The Cometary Theory of Shooting-Stars—to whom does it belong?—The Abbé Moigno, who has broached this question, and who evidently feels strongly on the point, makes the following observations in our contemporary, the Chemical News, of March 15th: "In a quite recent note inserted on March 3d, in the International Bulletin of the Imperial Observatory, and on the 8th inst. in the Bulletin of the Scientific Association of France, M. Le Verrier resumes on the cometary theory of shooting-stars, and persists in attributing the honor of it to himself, without condescending to mention the name of Schiaparelli, whose letters, however, have been published in a journal of great authority, the Meteorological Bulletin of the College of Rome, issued under the superintendence of the Rev. P. Secchi, and were translated by the writer before M. Le Verrier had published a single word of his researches. We are really frightened by this system of organized cool-blooded appropriation, and more so by these lines, the effect of which has been even more coolly calculated:'Sir John Herschel, who, along with his son, Alexander Herschel, has paid great attention to shooting-stars, gives his complete assent tothe theory of the swarms of November.' Poor M. Schiaparelli! Happily the Astronomische Nachrichten have collected the necessary papers, and he will soon be in a position of having his revenge."

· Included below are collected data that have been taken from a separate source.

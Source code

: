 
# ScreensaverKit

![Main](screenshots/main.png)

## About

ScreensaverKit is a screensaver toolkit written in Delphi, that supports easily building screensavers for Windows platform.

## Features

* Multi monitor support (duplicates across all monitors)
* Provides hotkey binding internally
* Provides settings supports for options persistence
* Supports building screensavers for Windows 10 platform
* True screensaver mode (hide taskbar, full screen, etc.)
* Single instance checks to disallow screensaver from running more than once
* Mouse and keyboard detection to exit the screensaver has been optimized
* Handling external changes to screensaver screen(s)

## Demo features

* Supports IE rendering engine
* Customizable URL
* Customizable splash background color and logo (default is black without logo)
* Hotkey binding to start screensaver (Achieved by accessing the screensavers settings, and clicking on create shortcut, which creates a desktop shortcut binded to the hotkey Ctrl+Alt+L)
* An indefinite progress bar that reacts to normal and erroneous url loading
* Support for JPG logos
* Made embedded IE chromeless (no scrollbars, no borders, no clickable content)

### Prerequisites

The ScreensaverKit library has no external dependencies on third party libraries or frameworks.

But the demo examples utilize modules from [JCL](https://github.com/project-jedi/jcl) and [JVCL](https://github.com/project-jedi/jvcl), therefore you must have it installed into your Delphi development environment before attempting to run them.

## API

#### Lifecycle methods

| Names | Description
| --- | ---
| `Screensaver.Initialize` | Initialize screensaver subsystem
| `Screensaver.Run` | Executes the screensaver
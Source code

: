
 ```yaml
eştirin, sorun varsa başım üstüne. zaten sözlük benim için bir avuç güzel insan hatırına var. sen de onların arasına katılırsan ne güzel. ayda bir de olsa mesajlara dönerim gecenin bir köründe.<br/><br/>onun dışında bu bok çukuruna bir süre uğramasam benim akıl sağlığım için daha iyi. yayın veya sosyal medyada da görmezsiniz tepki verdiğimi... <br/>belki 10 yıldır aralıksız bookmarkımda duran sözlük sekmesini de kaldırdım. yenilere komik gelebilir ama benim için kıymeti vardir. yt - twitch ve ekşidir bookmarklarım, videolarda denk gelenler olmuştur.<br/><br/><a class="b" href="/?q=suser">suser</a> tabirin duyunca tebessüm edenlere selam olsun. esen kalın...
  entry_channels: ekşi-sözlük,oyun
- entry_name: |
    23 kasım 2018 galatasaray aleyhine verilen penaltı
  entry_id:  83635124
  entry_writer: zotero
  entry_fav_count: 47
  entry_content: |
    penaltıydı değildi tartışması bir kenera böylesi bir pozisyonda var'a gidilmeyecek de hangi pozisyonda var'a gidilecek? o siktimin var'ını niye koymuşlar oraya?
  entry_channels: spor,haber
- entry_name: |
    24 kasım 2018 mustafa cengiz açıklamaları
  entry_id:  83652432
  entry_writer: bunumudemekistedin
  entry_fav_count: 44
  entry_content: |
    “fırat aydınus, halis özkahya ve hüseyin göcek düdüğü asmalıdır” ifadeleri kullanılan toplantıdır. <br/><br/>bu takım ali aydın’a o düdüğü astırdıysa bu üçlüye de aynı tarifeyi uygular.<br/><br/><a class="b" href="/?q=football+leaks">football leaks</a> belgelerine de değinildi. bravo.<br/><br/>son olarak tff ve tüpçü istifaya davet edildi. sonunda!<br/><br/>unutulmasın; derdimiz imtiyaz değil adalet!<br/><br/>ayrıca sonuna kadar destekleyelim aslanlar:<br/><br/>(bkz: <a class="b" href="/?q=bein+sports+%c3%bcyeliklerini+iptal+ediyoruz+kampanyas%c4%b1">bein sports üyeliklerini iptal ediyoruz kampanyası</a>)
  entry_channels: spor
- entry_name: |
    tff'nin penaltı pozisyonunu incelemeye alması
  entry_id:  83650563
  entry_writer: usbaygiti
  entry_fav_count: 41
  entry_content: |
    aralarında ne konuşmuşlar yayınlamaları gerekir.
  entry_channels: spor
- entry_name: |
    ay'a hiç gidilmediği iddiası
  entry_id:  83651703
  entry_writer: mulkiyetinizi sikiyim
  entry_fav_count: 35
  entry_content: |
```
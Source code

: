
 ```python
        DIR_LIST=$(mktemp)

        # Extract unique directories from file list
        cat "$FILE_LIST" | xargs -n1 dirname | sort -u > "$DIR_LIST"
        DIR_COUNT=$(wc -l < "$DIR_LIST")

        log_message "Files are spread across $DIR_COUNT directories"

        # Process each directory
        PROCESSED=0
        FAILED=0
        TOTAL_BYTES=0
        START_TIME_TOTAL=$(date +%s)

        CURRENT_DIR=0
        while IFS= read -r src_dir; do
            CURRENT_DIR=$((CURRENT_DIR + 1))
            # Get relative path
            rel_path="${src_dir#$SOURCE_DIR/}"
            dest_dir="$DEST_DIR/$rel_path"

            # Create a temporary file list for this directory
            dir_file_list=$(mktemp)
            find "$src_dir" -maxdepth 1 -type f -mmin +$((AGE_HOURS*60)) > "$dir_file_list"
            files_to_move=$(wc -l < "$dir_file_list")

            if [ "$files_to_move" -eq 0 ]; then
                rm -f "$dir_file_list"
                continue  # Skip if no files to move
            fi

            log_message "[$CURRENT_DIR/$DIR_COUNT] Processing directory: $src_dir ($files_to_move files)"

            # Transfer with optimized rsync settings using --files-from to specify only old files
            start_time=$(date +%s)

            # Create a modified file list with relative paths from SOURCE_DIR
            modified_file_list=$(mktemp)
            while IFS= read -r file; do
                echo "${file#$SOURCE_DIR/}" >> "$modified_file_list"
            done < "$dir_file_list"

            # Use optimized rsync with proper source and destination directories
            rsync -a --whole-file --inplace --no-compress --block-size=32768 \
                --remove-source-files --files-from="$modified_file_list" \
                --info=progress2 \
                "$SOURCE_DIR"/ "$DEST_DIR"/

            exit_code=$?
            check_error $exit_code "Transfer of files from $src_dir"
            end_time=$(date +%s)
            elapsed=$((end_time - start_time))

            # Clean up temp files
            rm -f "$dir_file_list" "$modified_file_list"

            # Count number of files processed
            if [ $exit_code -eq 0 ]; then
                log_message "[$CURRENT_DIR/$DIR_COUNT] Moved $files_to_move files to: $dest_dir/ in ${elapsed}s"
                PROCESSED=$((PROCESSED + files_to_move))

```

New Form of Telegraphy.—An invention for the transmission of despatches by an automatic electro-chemical method has been devised by MM. Vavin and Fribourg. Its object is to utilize all the velocity of the current on telegraphic lines. The Abbé Moigno, who has called attention to it in England, gives the following description of it: It consists in the distribution of the current through as many small wires, very short and isolated, as there are signals to be transmitted, all the while only employing one wire on the main line. Each of these small isolated wires communicates, on the one hand, with a metallic plate, of a particular form, fixed in gutta-percha; and, on the other, with a metallic division of a disc, which is also formed of an insulating substance. A group of eleven of those small laminae form a sort of cipher, which will give all the letters of the alphabet by the suppression of certain portions of the fundamental form. "Now," says the abbé, "suppose rows of these compound characters to be placed on a sheet of prepared paper of a metallic nature, the words of the telegram to be sent are written on them with isolating ink, leaving the other parts of the small 'stereotyped' blocks untouched. The consequence is that the current is intercepted at every point touched by the ink, and a letter is, imprinted on the prepared paper at the other end of the line where the telegram is to be received."

A Cheap and Ingenious Ice Machine.—M. Tonelli, says the Abbé Moigno, has just devised an ice-making machine which bids fair to become very popular in this country, since it is convenient, cheap, and efficient. The inventor calls it the "glacier roulante." It is a simple metallic cylinder mounted on a foot. The salt of soda and the salt of ammonia are added in two operations, the smaller cylinder, containing the water to be frozen, is introduced into the interior, and the orifice is close by an india-rubber disc, and then by a cover fastened with a catch; the cylinder is then placed in a sac, or case of cloth, and it is made to roll on the table with a slight oscillatory movement given by the hand.After a lapse of ten minutes, the water in the interior of the cylinder becomes a beautiful cylinder of ice. Nothing is more simple, more economical, or more efficacious than the new "glacier roulante" which costs 10 fr., and gives us, moreover, what could not hitherto be obtained with an apparatus containing freezing mixtures the means of freezing a decanter of water or a bottle of champagne. The apparatus, in a case, packed for travelling, with 20 kilogrammes of refrigerating materials and a measure, costs, at present, only 1l.—Popular Science Review.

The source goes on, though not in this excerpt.